» Aim of the exercise:
Read the data below. Every line holding the string "Service" must be copied.

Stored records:
= = = = =
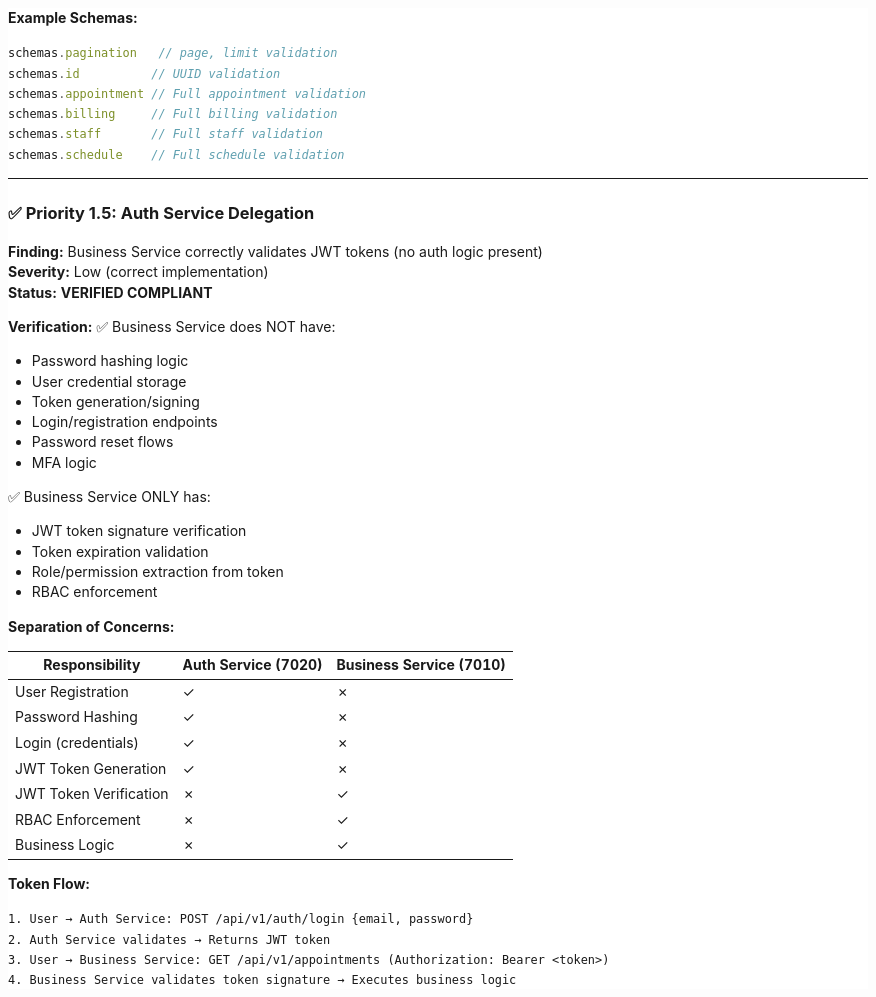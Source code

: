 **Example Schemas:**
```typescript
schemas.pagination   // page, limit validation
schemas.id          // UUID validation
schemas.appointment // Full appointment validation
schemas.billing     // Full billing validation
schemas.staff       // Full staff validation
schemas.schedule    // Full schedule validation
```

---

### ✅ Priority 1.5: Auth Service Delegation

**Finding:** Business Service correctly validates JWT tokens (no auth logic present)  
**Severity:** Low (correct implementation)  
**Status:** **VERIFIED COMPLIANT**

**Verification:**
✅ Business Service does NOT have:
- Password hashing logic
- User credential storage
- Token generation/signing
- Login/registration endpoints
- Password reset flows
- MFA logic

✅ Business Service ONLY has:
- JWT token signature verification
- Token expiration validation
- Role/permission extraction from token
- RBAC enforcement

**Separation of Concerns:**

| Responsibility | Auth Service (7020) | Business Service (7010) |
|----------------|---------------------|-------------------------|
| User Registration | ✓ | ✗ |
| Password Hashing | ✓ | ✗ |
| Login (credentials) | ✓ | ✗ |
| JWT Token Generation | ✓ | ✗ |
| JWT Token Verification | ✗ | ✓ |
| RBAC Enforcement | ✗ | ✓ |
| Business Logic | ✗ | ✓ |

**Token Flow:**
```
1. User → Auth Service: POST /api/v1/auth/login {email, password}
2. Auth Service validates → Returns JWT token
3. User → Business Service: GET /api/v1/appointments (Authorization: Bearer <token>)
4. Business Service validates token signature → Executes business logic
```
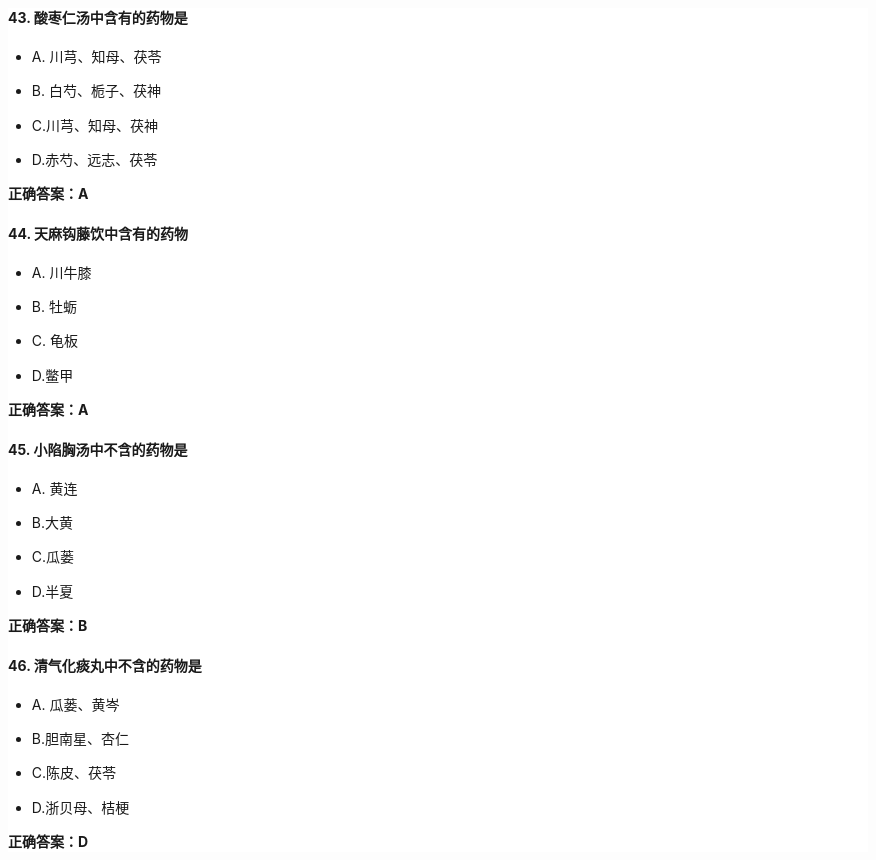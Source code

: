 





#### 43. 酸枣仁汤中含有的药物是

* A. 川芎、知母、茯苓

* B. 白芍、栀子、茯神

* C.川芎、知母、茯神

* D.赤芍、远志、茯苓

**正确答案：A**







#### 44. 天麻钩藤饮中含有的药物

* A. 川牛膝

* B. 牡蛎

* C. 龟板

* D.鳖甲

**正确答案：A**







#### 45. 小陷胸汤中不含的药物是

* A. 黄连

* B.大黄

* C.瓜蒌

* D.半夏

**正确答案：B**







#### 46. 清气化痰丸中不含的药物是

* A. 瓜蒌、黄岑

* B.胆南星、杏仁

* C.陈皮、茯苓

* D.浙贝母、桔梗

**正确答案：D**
= = = = =
» Finished task:
### ✅ Priority 1.5: Auth Service Delegation
**Finding:** Business Service correctly validates JWT tokens (no auth logic present)  
✅ Business Service does NOT have:
✅ Business Service ONLY has:
| Responsibility | Auth Service (7020) | Business Service (7010) |
1. User → Auth Service: POST /api/v1/auth/login {email, password}
2. Auth Service validates → Returns JWT token
3. User → Business Service: GET /api/v1/appointments (Authorization: Bearer <token>)
4. Business Service validates token signature → Executes business logic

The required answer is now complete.